In the US, the March Consumer Confidence Index fell short of expectations at 92.9 (cons: 94.0), according to the Conference Board. While economic expectations have reached their lowest since 2013 and inflation expectations tick higher, like the Michigan survey, perceptions of labour market conditions (the Jobs Plentiful index) remain unchanged. Household intentions for major purchases are also unchanged, with an increase in respondents planning vacations, indicating that while concerns exist, they may not be significant enough to alter consumer behaviour.

In Sweden, the February PPI figures came in lower than expected at -0.1% m/m (prior: 1.7%). Looking at the details, there is some relief in for example food prices which seem to be levelling out, at least from the producer side. Since foodstuffs has been perhaps the biggest driver for the topside surprises in Swedish inflation thus far into 2025, this would be a welcome development.  

In Hungary, the NBH leaves the base rate unchanged at 6.50% as expected. The rate decision is crucial to anchor inflation expectations and stabilise the currency.

In geopolitics, following the parallel talks in Saudi Arabia, the US brokered maritime and energy ceasefires between Ukraine and Russia on Tuesday. The agreements are the first formal commitment since President Trump took office. However, the outlook for implementation remains uncertain, as it depends on Moscow securing the lifting of sanctions on Russian banks involved in agriculture, along with their reinstatement in the SWIFT messaging system; both of which require EU approval.  

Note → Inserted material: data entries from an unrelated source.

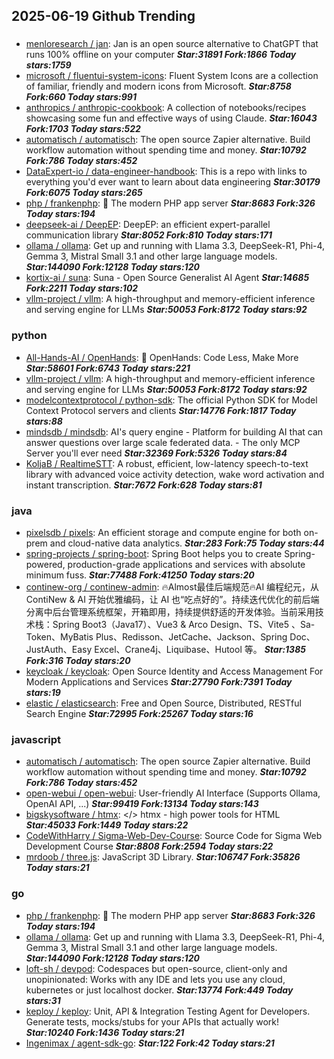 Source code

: ## 2025-06-19 Github Trending

### 
* [menloresearch / jan](https://github.com/menloresearch/jan): Jan is an open source alternative to ChatGPT that runs 100% offline on your computer ***Star:31891 Fork:1866 Today stars:1759***
* [microsoft / fluentui-system-icons](https://github.com/microsoft/fluentui-system-icons): Fluent System Icons are a collection of familiar, friendly and modern icons from Microsoft. ***Star:8758 Fork:660 Today stars:991***
* [anthropics / anthropic-cookbook](https://github.com/anthropics/anthropic-cookbook): A collection of notebooks/recipes showcasing some fun and effective ways of using Claude. ***Star:16043 Fork:1703 Today stars:522***
* [automatisch / automatisch](https://github.com/automatisch/automatisch): The open source Zapier alternative. Build workflow automation without spending time and money. ***Star:10792 Fork:786 Today stars:452***
* [DataExpert-io / data-engineer-handbook](https://github.com/DataExpert-io/data-engineer-handbook): This is a repo with links to everything you'd ever want to learn about data engineering ***Star:30179 Fork:6075 Today stars:265***
* [php / frankenphp](https://github.com/php/frankenphp): 🧟 The modern PHP app server ***Star:8683 Fork:326 Today stars:194***
* [deepseek-ai / DeepEP](https://github.com/deepseek-ai/DeepEP): DeepEP: an efficient expert-parallel communication library ***Star:8052 Fork:810 Today stars:171***
* [ollama / ollama](https://github.com/ollama/ollama): Get up and running with Llama 3.3, DeepSeek-R1, Phi-4, Gemma 3, Mistral Small 3.1 and other large language models. ***Star:144090 Fork:12128 Today stars:120***
* [kortix-ai / suna](https://github.com/kortix-ai/suna): Suna - Open Source Generalist AI Agent ***Star:14685 Fork:2211 Today stars:102***
* [vllm-project / vllm](https://github.com/vllm-project/vllm): A high-throughput and memory-efficient inference and serving engine for LLMs ***Star:50053 Fork:8172 Today stars:92***

### python
* [All-Hands-AI / OpenHands](https://github.com/All-Hands-AI/OpenHands): 🙌 OpenHands: Code Less, Make More ***Star:58601 Fork:6743 Today stars:221***
* [vllm-project / vllm](https://github.com/vllm-project/vllm): A high-throughput and memory-efficient inference and serving engine for LLMs ***Star:50053 Fork:8172 Today stars:92***
* [modelcontextprotocol / python-sdk](https://github.com/modelcontextprotocol/python-sdk): The official Python SDK for Model Context Protocol servers and clients ***Star:14776 Fork:1817 Today stars:88***
* [mindsdb / mindsdb](https://github.com/mindsdb/mindsdb): AI's query engine - Platform for building AI that can answer questions over large scale federated data. - The only MCP Server you'll ever need ***Star:32369 Fork:5326 Today stars:84***
* [KoljaB / RealtimeSTT](https://github.com/KoljaB/RealtimeSTT): A robust, efficient, low-latency speech-to-text library with advanced voice activity detection, wake word activation and instant transcription. ***Star:7672 Fork:628 Today stars:81***

### java
* [pixelsdb / pixels](https://github.com/pixelsdb/pixels): An efficient storage and compute engine for both on-prem and cloud-native data analytics. ***Star:283 Fork:75 Today stars:44***
* [spring-projects / spring-boot](https://github.com/spring-projects/spring-boot): Spring Boot helps you to create Spring-powered, production-grade applications and services with absolute minimum fuss. ***Star:77488 Fork:41250 Today stars:20***
* [continew-org / continew-admin](https://github.com/continew-org/continew-admin): 🔥Almost最佳后端规范🔥AI 编程纪元，从 ContiNew & AI 开始优雅编码，让 AI 也“吃点好的”。持续迭代优化的前后端分离中后台管理系统框架，开箱即用，持续提供舒适的开发体验。当前采用技术栈：Spring Boot3（Java17）、Vue3 & Arco Design、TS、Vite5 、Sa-Token、MyBatis Plus、Redisson、JetCache、Jackson、Spring Doc、JustAuth、Easy Excel、Crane4j、Liquibase、Hutool 等。 ***Star:1385 Fork:316 Today stars:20***
* [keycloak / keycloak](https://github.com/keycloak/keycloak): Open Source Identity and Access Management For Modern Applications and Services ***Star:27790 Fork:7391 Today stars:19***
* [elastic / elasticsearch](https://github.com/elastic/elasticsearch): Free and Open Source, Distributed, RESTful Search Engine ***Star:72995 Fork:25267 Today stars:16***

### javascript
* [automatisch / automatisch](https://github.com/automatisch/automatisch): The open source Zapier alternative. Build workflow automation without spending time and money. ***Star:10792 Fork:786 Today stars:452***
* [open-webui / open-webui](https://github.com/open-webui/open-webui): User-friendly AI Interface (Supports Ollama, OpenAI API, ...) ***Star:99419 Fork:13134 Today stars:143***
* [bigskysoftware / htmx](https://github.com/bigskysoftware/htmx): </> htmx - high power tools for HTML ***Star:45033 Fork:1449 Today stars:22***
* [CodeWithHarry / Sigma-Web-Dev-Course](https://github.com/CodeWithHarry/Sigma-Web-Dev-Course): Source Code for Sigma Web Development Course ***Star:8808 Fork:2594 Today stars:22***
* [mrdoob / three.js](https://github.com/mrdoob/three.js): JavaScript 3D Library. ***Star:106747 Fork:35826 Today stars:21***

### go
* [php / frankenphp](https://github.com/php/frankenphp): 🧟 The modern PHP app server ***Star:8683 Fork:326 Today stars:194***
* [ollama / ollama](https://github.com/ollama/ollama): Get up and running with Llama 3.3, DeepSeek-R1, Phi-4, Gemma 3, Mistral Small 3.1 and other large language models. ***Star:144090 Fork:12128 Today stars:120***
* [loft-sh / devpod](https://github.com/loft-sh/devpod): Codespaces but open-source, client-only and unopinionated: Works with any IDE and lets you use any cloud, kubernetes or just localhost docker. ***Star:13774 Fork:449 Today stars:31***
* [keploy / keploy](https://github.com/keploy/keploy): Unit, API & Integration Testing Agent for Developers. Generate tests, mocks/stubs for your APIs that actually work! ***Star:10240 Fork:1436 Today stars:21***
* [Ingenimax / agent-sdk-go](https://github.com/Ingenimax/agent-sdk-go):  ***Star:122 Fork:42 Today stars:21***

Equities: Equities were mostly higher yesterday, in a "no news is good news" manner. Investors locked in another 0.2% to the S&P 500, on top of the Monday rally. We see the rebound in US equities as an effect of volatility coming down. Just look at VIX closing in at 17 yesterday from 28 two weeks ago. Stoxx 600 did some catchup, rising 0.7%. Cyclical growth stocks rebounded in both regions, including most of the Mag 7 names. However, tech stocks shared the outperformance with banks and energy. This is a quite rare combination, but I guess both tech and European bank stocks can be considered "momentum" these days. Defensives sold off with health care and staples some of the few sectors in red. Futures are broadly unchanged this morning.

FI&FX: Back-and-forth headlines over a potential Ukraine-Russia ceasefire made for some choppy price action across asset classes. The US yield curve steepened somewhat, led by a lower front-end following a solid US2y auction. EUR/USD continued consolidation around 1.08 whereas USD/JPY traded lower, defying the risk-on sentiment within FX. UK inflation data will be scrutinized today, as will the Riksbank minutes especially considering current money market pricing and the last session's strong run for the SEK.